Press Releases

Standing Up for Minimum Wage: Birmingham City Council President Johnathan Austin to Join Bernie Sanders Official for Joint Press Conference

PRESS RELEASE                                                                          Thursday, February 18, 2016

Contact: Brittany Sharp

Phone: 205-721-5369

brittany.sharp@birminghamal.gov

BIRMINGHAM, AL – Birmingham City Council President Johnathan Austin will hold a joint press conference today with Larry Cohen, Chairman of Labor for the Bernie Sanders presidential campaign, to discuss the importance of Birmingham’s minimum wage ordinance, and the move by Alabama’s Republican-controlled Legislature to block the increase. The press conference will be held at Railroad Park, 1600 1st Avenue in Birmingham at 1 pm.

“It is downright disingenuous that the same Legislature that will gleefully give millions of dollars in tax breaks and incentives to big business would not support or even demand a living wage for the employees these same businesses depend on to make their big profits,” said President Austin. “Families are suffering and the current minimum wage keeps many of them poverty stricken. This is a fight that I will not give up on easily.”

The minimum wage increase in Birmingham could benefit up to 40,000 workers, or nearly 20 percent of our city’s population. On Tuesday, the Alabama House of Representatives approved a bill to block cities from setting local minimum wages and to roll back Birmingham’s planned increase to $10.10 per hour. Legislators approved the GOP-backed bill in a 71-31 vote. The bill will now make its way to the Senate for debate.

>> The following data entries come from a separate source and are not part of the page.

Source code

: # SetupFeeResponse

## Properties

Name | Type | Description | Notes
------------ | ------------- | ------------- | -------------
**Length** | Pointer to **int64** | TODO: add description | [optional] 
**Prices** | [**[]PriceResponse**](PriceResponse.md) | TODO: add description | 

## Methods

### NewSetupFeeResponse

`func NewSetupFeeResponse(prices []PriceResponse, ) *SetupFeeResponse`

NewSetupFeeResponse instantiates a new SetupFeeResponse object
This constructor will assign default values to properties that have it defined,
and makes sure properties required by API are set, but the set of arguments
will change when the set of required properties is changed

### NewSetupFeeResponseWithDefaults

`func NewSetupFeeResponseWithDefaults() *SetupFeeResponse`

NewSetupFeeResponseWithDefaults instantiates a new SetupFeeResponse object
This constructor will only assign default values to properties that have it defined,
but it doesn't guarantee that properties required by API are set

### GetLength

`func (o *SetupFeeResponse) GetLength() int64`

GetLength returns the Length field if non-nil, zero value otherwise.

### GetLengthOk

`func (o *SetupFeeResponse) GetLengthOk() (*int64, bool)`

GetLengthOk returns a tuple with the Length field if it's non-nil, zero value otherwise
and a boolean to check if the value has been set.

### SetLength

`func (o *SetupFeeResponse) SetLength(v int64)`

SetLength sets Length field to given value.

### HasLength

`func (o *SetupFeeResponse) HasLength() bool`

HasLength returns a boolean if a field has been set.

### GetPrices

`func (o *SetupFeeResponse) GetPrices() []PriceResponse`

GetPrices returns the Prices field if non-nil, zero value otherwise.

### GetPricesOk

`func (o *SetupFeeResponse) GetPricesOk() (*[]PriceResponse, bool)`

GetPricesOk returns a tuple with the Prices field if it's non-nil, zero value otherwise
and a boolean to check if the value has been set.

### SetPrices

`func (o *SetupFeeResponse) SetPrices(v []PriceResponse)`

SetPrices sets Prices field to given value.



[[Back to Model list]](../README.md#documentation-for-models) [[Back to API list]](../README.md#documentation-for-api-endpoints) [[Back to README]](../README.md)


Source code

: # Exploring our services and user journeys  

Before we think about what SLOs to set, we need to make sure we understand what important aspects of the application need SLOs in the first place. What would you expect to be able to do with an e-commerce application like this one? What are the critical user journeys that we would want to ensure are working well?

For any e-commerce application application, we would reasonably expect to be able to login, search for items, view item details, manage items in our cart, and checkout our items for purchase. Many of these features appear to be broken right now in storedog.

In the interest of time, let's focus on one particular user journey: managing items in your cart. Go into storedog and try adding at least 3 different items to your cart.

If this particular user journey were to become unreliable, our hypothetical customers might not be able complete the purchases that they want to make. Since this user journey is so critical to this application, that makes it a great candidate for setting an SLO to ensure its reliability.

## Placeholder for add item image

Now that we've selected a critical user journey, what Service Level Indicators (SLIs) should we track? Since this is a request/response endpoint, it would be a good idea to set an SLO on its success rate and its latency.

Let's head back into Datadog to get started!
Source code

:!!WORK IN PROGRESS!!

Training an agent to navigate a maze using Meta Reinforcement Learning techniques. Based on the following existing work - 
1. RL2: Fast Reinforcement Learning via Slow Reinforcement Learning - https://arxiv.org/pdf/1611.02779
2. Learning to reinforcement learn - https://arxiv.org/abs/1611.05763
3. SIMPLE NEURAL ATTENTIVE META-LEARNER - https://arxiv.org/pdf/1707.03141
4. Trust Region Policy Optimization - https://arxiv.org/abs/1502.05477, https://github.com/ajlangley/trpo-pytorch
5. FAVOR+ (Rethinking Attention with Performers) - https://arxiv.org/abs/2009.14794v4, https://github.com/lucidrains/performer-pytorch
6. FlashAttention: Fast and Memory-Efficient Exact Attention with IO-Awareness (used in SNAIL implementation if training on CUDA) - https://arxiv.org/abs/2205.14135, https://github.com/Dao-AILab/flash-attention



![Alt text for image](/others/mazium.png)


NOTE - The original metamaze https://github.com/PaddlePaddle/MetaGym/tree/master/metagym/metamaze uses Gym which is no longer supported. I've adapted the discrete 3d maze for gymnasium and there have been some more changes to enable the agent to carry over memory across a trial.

Cohen, the top labor advisor for the Sanders campaign and the immediate past president of the Communications Workers of America says he values the boldness of Councilor Austin and other members of the Birmingham City Council who have been steadfast in their efforts to establish an increased minimum wage in Birmingham.

“The labor movement would not have its reputation if it were not for Birmingham’s contributions during the industrial era and the miles of train rails and coalmines are symbols of those times,” Cohen said. “However, ordinary people need access to good jobs and training programs that can positively influence the local economy, and it is my hope that the efforts that are being done locally by the Birmingham City Council will not be stopped.”